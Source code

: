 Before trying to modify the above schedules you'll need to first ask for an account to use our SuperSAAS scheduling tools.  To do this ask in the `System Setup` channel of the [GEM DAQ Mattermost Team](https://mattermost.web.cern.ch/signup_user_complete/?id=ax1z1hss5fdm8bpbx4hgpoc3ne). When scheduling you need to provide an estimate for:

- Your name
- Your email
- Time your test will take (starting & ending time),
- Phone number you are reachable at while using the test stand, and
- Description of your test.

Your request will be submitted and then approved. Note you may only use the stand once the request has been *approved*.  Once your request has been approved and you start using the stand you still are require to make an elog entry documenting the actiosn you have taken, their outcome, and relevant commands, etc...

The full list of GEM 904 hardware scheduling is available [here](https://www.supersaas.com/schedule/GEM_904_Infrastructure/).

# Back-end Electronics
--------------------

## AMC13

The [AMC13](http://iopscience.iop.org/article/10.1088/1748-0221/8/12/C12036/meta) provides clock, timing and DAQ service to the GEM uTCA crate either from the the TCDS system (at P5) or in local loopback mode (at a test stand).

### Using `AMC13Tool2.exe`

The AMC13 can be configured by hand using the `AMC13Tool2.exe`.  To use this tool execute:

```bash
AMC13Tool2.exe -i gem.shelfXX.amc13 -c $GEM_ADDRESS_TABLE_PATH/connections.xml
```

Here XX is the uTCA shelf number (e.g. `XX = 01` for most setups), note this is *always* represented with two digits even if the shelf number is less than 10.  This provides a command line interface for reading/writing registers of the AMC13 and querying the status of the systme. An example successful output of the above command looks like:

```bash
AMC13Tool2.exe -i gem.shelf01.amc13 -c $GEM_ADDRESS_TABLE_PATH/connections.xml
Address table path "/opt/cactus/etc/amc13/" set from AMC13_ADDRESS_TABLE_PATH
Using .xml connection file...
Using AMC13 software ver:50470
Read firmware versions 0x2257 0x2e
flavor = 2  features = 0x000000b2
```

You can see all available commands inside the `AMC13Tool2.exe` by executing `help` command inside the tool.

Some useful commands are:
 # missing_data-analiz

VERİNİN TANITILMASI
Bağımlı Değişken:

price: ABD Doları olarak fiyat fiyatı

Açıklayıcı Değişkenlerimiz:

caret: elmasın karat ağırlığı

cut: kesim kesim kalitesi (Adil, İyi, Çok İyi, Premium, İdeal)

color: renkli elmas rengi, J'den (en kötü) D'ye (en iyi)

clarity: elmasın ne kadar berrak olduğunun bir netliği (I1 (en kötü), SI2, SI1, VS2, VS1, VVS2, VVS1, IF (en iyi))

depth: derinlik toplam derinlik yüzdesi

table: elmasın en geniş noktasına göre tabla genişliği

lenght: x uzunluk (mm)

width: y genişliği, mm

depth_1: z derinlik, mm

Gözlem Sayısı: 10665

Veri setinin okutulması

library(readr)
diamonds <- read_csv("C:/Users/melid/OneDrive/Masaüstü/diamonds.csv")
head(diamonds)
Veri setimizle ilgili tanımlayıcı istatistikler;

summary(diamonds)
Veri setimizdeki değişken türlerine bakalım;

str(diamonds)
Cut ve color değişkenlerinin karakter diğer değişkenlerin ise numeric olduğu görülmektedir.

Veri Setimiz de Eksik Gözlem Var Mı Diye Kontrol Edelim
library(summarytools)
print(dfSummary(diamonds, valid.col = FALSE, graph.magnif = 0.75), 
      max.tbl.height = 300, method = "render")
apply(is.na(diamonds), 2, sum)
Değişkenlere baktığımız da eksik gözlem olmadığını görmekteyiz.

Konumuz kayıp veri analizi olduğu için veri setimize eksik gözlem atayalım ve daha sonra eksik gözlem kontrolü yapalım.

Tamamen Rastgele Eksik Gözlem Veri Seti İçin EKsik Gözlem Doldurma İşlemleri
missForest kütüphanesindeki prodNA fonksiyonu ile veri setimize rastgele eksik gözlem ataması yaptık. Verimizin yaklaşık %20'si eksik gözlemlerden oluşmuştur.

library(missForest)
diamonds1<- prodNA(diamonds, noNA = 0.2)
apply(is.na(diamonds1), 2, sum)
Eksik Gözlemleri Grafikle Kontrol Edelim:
* * *
§ **About this exercise**: In the listing above, find the line with "str(diamonds)" and the line with "library(missForest)", then print exactly those lines and every line between them.

§ **Written answer**:
str(diamonds)
Cut ve color değişkenlerinin karakter diğer değişkenlerin ise numeric olduğu görülmektedir.

Veri Setimiz de Eksik Gözlem Var Mı Diye Kontrol Edelim
library(summarytools)
print(dfSummary(diamonds, valid.col = FALSE, graph.magnif = 0.75), 
      max.tbl.height = 300, method = "render")
apply(is.na(diamonds), 2, sum)
Değişkenlere baktığımız da eksik gözlem olmadığını görmekteyiz.

Konumuz kayıp veri analizi olduğu için veri setimize eksik gözlem atayalım ve daha sonra eksik gözlem kontrolü yapalım.

Tamamen Rastgele Eksik Gözlem Veri Seti İçin EKsik Gözlem Doldurma İşlemleri
missForest kütüphanesindeki prodNA fonksiyonu ile veri setimize rastgele eksik gözlem ataması yaptık. Verimizin yaklaşık %20'si eksik gözlemlerden oluşmuştur.

library(missForest)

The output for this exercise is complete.